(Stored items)
========

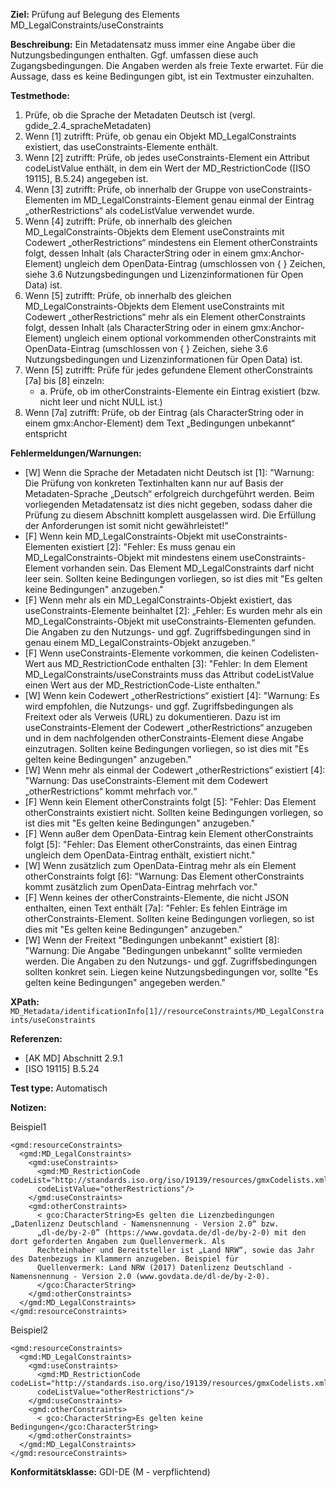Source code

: **Ziel:** Prüfung auf Belegung des Elements MD_LegalConstraints/useConstraints

**Beschreibung:** Ein Metadatensatz muss immer eine Angabe über die Nutzungsbedingungen enthalten. Ggf. umfassen diese auch Zugangsbedingungen. Die Angaben werden als freie Texte erwartet. Für die Aussage, dass es keine Bedingungen gibt, ist ein Textmuster einzuhalten.

**Testmethode:**
1. Prüfe, ob die Sprache der Metadaten Deutsch ist (vergl. gdide_2.4_spracheMetadaten)
2. Wenn [1] zutrifft: Prüfe, ob genau ein Objekt MD_LegalConstraints existiert, das useConstraints-Elemente enthält.
3. Wenn [2] zutrifft: Prüfe, ob jedes useConstraints-Element ein Attribut codeListValue enthält, in dem ein Wert der MD_RestrictionCode ([ISO 19115], B.5.24) angegeben ist.
4. Wenn [3] zutrifft: Prüfe, ob innerhalb der Gruppe von useConstraints-Elementen im MD_LegalConstraints-Element genau einmal der Eintrag „otherRestrictions“ als codeListValue verwendet wurde.
5. Wenn [4] zutrifft: Prüfe, ob innerhalb des gleichen MD_LegalConstraints-Objekts dem Element useConstraints mit Codewert „otherRestrictions“ mindestens ein Element otherConstraints folgt, dessen Inhalt (als CharacterString oder in einem gmx:Anchor-Element) ungleich dem OpenData-Eintrag (umschlossen von {  } Zeichen, siehe 3.6 Nutzungsbedingungen und Lizenzinformationen für Open Data) ist.
6. Wenn [5] zutrifft: Prüfe, ob innerhalb des gleichen MD_LegalConstraints-Objekts dem Element useConstraints mit Codewert „otherRestrictions“ mehr als ein Element otherConstraints folgt, dessen Inhalt (als CharacterString oder in einem gmx:Anchor-Element) ungleich einem optional vorkommenden otherConstraints mit OpenData-Eintrag (umschlossen von {  } Zeichen, siehe 3.6 Nutzungsbedingungen und Lizenzinformationen für Open Data) ist.
7. Wenn [5] zutrifft: Prüfe für jedes gefundene Element otherConstraints [7a] bis [8] einzeln:
   - a. Prüfe, ob im otherConstraints-Elemente ein Eintrag existiert (bzw. nicht leer und nicht NULL ist.)
8. Wenn [7a] zutrifft: Prüfe, ob der Eintrag (als CharacterString oder in einem gmx:Anchor-Element) dem Text „Bedingungen unbekannt“ entspricht

**Fehlermeldungen/Warnungen:**
* [W] Wenn die Sprache der Metadaten nicht Deutsch ist [1]: "Warnung: Die Prüfung von konkreten Textinhalten kann nur auf Basis der Metadaten-Sprache „Deutsch“ erfolgreich durchgeführt werden. Beim vorliegenden Metadatensatz ist dies nicht gegeben, sodass daher die Prüfung zu diesem Abschnitt komplett ausgelassen wird. Die Erfüllung der Anforderungen ist somit nicht gewährleistet!"
* [F] Wenn kein MD_LegalConstraints-Objekt mit useConstraints-Elementen existiert [2]: "Fehler: Es muss genau ein MD_LegalConstraints-Objekt mit mindestens einem useConstraints-Element vorhanden sein. Das Element MD_LegalConstraints darf nicht leer sein. Sollten keine Bedingungen vorliegen, so ist dies mit "Es gelten keine Bedingungen" anzugeben."
* [F] Wenn mehr als ein MD_LegalConstraints-Objekt existiert, das useConstraints-Elemente beinhaltet [2]: „Fehler: Es wurden mehr als ein MD_LegalConstraints-Objekt mit useConstraints-Elementen gefunden. Die Angaben zu den Nutzungs- und ggf. Zugriffsbedingungen sind in genau einem MD_LegalConstraints-Objekt anzugeben.“
* [F] Wenn useConstraints-Elemente vorkommen, die keinen Codelisten-Wert aus MD_RestrictionCode enthalten [3]: "Fehler: In dem Element MD_LegalConstraints/useConstraints muss das Attribut codeListValue einen Wert aus der MD_RestrictionCode-Liste enthalten."
* [W] Wenn kein Codewert „otherRestrictions“ existiert [4]: "Warnung: Es wird empfohlen, die Nutzungs- und ggf. Zugriffsbedingungen als Freitext oder als Verweis (URL) zu dokumentieren. Dazu ist im useConstraints-Element der Codewert „otherRestrictions“ anzugeben und in dem nachfolgenden otherConstraints-Element diese Angabe einzutragen. Sollten keine Bedingungen vorliegen, so ist dies mit "Es gelten keine Bedingungen" anzugeben."
* [W] Wenn mehr als einmal der Codewert „otherRestrictions“ existiert [4]: "Warnung: Das useConstraints-Element mit dem Codewert „otherRestrictions“ kommt mehrfach vor.“
* [F] Wenn kein Element otherConstraints folgt [5]: "Fehler: Das Element otherConstraints existiert nicht. Sollten keine Bedingungen vorliegen, so ist dies mit "Es gelten keine Bedingungen" anzugeben."
* [F] Wenn außer dem OpenData-Eintrag kein Element otherConstraints folgt [5]: "Fehler: Das Element otherConstraints, das einen Eintrag ungleich dem OpenData-Eintrag enthält, existiert nicht."
* [W] Wenn zusätzlich zum OpenData-Eintrag mehr als ein Element otherConstraints folgt [6]: "Warnung: Das Element otherConstraints kommt zusätzlich zum OpenData-Eintrag mehrfach vor."
* [F] Wenn keines der otherConstraints-Elemente, die nicht JSON enthalten, einen Text enthält [7a]: "Fehler: Es fehlen Einträge im otherConstraints-Element. Sollten keine Bedingungen vorliegen, so ist dies mit "Es gelten keine Bedingungen" anzugeben."
* [W] Wenn der Freitext "Bedingungen unbekannt" existiert [8]: "Warnung: Die Angabe "Bedingungen unbekannt" sollte vermieden werden. Die Angaben zu den Nutzungs- und ggf. Zugriffsbedingungen sollten konkret sein. Liegen keine Nutzungsbedingungen vor, sollte "Es gelten keine Bedingungen" angegeben werden."

**XPath:** `MD_Metadata/identificationInfo[1]//resourceConstraints/MD_LegalConstraints/useConstraints`

**Referenzen:**
* [AK MD] Abschnitt 2.9.1
* [ISO 19115] B.5.24

**Test type:** Automatisch

**Notizen:**

Beispiel1

```
<gmd:resourceConstraints>
  <gmd:MD_LegalConstraints>
    <gmd:useConstraints>
      <gmd:MD_RestrictionCode codeList="http://standards.iso.org/iso/19139/resources/gmxCodelists.xml#MD_RestrictionCode" 
      codeListValue="otherRestrictions"/>
    </gmd:useConstraints>
    <gmd:otherConstraints>
      < gco:CharacterString>Es gelten die Lizenzbedingungen „Datenlizenz Deutschland - Namensnennung - Version 2.0“ bzw. 
      „dl-de/by-2-0” (https://www.govdata.de/dl-de/by-2-0) mit den dort geforderten Angaben zum Quellenvermerk. Als 
      Rechteinhaber und Bereitsteller ist „Land NRW“, sowie das Jahr des Datenbezugs in Klammern anzugeben. Beispiel für 
      Quellenvermerk: Land NRW (2017) Datenlizenz Deutschland - Namensnennung - Version 2.0 (www.govdata.de/dl-de/by-2-0).
      </gco:CharacterString>
    </gmd:otherConstraints>
  </gmd:MD_LegalConstraints>
</gmd:resourceConstraints>

```

Beispiel2

```
<gmd:resourceConstraints>
  <gmd:MD_LegalConstraints>
    <gmd:useConstraints>
      <gmd:MD_RestrictionCode codeList="http://standards.iso.org/iso/19139/resources/gmxCodelists.xml#MD_RestrictionCode" 
      codeListValue="otherRestrictions"/>
    </gmd:useConstraints>
    <gmd:otherConstraints>
      < gco:CharacterString>Es gelten keine Bedingungen</gco:CharacterString>
    </gmd:otherConstraints>
  </gmd:MD_LegalConstraints>
</gmd:resourceConstraints>
```

**Konformitätsklasse:** GDI-DE (M - verpflichtend)
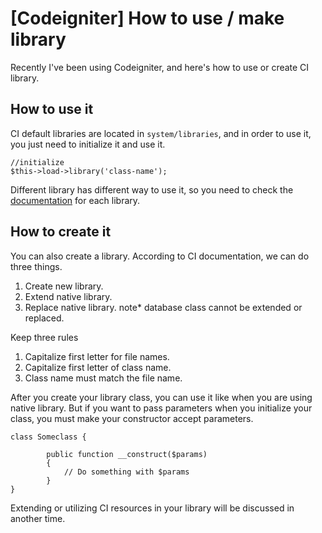 # [Codeigniter] How to use / make library
Recently I've been using Codeigniter, and here's how to use or create CI library.

## How to use it
CI default libraries are located in `system/libraries`, and in order to use it, you just need to initialize it and use it.

```
//initialize
$this->load->library('class-name');
```
Different library has different way to use it, so you need to check the [documentation](https://codeigniter.com/userguide3/libraries/index.html) for each library.

## How to create it
You can also create a library. According to CI documentation, we can do three things.
1. Create new library.
2. Extend native library.
3. Replace native library.
note* database class cannot be extended or replaced.

Keep three rules

1. Capitalize first letter for file names.
2. Capitalize first letter of class name.
3. Class name must match the file name.

After you create your library class, you can use it like when you are using native library.
But if you want to pass parameters when you initialize your class, you must make your constructor accept parameters.

```
class Someclass {

        public function __construct($params)
        {
            // Do something with $params
        }
}
```

Extending or utilizing CI resources in your library will be discussed in another time.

========

Report all lines above with "CharacterString".

5. Wenn [4] zutrifft: Prüfe, ob innerhalb des gleichen MD_LegalConstraints-Objekts dem Element useConstraints mit Codewert „otherRestrictions“ mindestens ein Element otherConstraints folgt, dessen Inhalt (als CharacterString oder in einem gmx:Anchor-Element) ungleich dem OpenData-Eintrag (umschlossen von {  } Zeichen, siehe 3.6 Nutzungsbedingungen und Lizenzinformationen für Open Data) ist.
6. Wenn [5] zutrifft: Prüfe, ob innerhalb des gleichen MD_LegalConstraints-Objekts dem Element useConstraints mit Codewert „otherRestrictions“ mehr als ein Element otherConstraints folgt, dessen Inhalt (als CharacterString oder in einem gmx:Anchor-Element) ungleich einem optional vorkommenden otherConstraints mit OpenData-Eintrag (umschlossen von {  } Zeichen, siehe 3.6 Nutzungsbedingungen und Lizenzinformationen für Open Data) ist.
8. Wenn [7a] zutrifft: Prüfe, ob der Eintrag (als CharacterString oder in einem gmx:Anchor-Element) dem Text „Bedingungen unbekannt“ entspricht
      < gco:CharacterString>Es gelten die Lizenzbedingungen „Datenlizenz Deutschland - Namensnennung - Version 2.0“ bzw. 
      </gco:CharacterString>
      < gco:CharacterString>Es gelten keine Bedingungen</gco:CharacterString>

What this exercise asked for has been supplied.